= WHAT IS BEING ASKED =
Collect all lines from the listing that include the string "success".
Segment Start: DATA FOR THIS EXERCISE
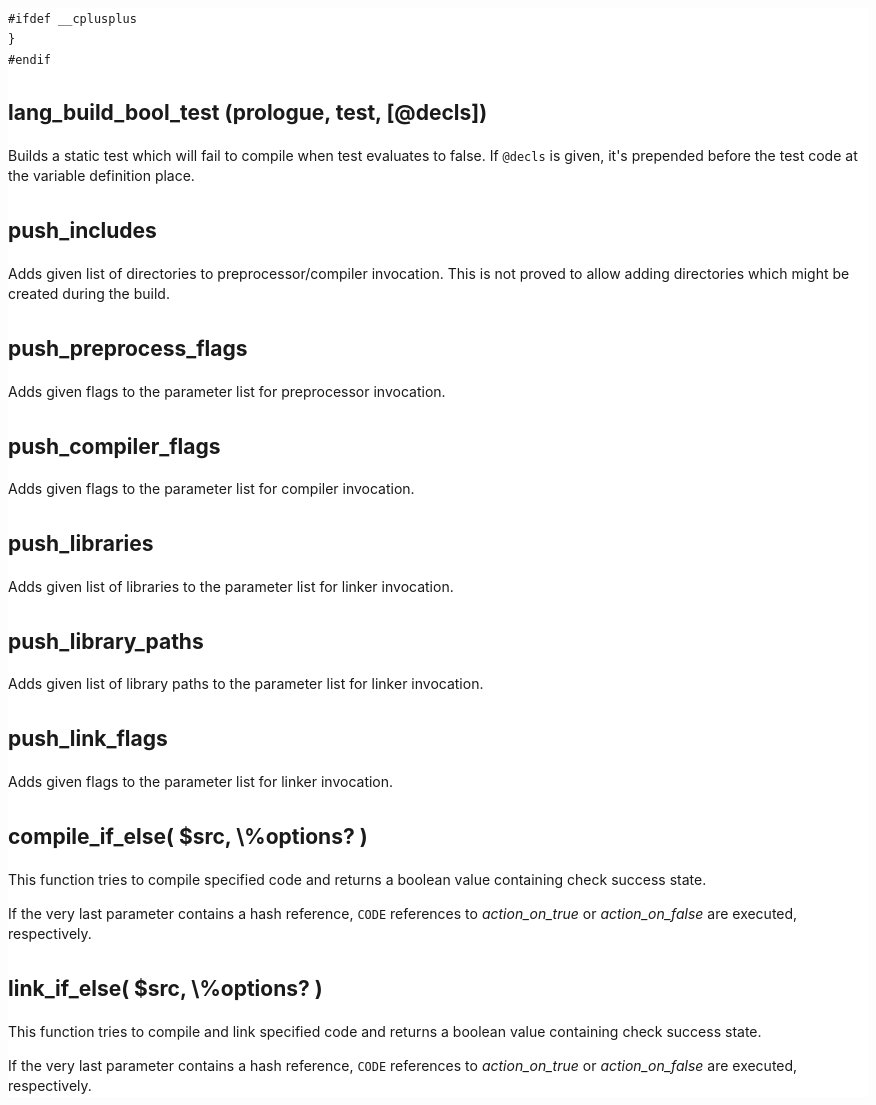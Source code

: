     #ifdef __cplusplus
    }
    #endif

## lang\_build\_bool\_test (prologue, test, \[@decls\])

Builds a static test which will fail to compile when test
evaluates to false. If `@decls` is given, it's prepended
before the test code at the variable definition place.

## push\_includes

Adds given list of directories to preprocessor/compiler
invocation. This is not proved to allow adding directories
which might be created during the build.

## push\_preprocess\_flags

Adds given flags to the parameter list for preprocessor invocation.

## push\_compiler\_flags

Adds given flags to the parameter list for compiler invocation.

## push\_libraries

Adds given list of libraries to the parameter list for linker invocation.

## push\_library\_paths

Adds given list of library paths to the parameter list for linker invocation.

## push\_link\_flags

Adds given flags to the parameter list for linker invocation.

## compile\_if\_else( $src, \\%options? )

This function tries to compile specified code and returns a boolean value
containing check success state.

If the very last parameter contains a hash reference, `CODE` references
to _action\_on\_true_ or _action\_on\_false_ are executed, respectively.

## link\_if\_else( $src, \\%options? )

This function tries to compile and link specified code and returns a boolean
value containing check success state.

If the very last parameter contains a hash reference, `CODE` references
to _action\_on\_true_ or _action\_on\_false_ are executed, respectively.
Segment End: DATA FOR THIS EXERCISE
= RESPONSE TO THE EXERCISE =
containing check success state.
value containing check success state.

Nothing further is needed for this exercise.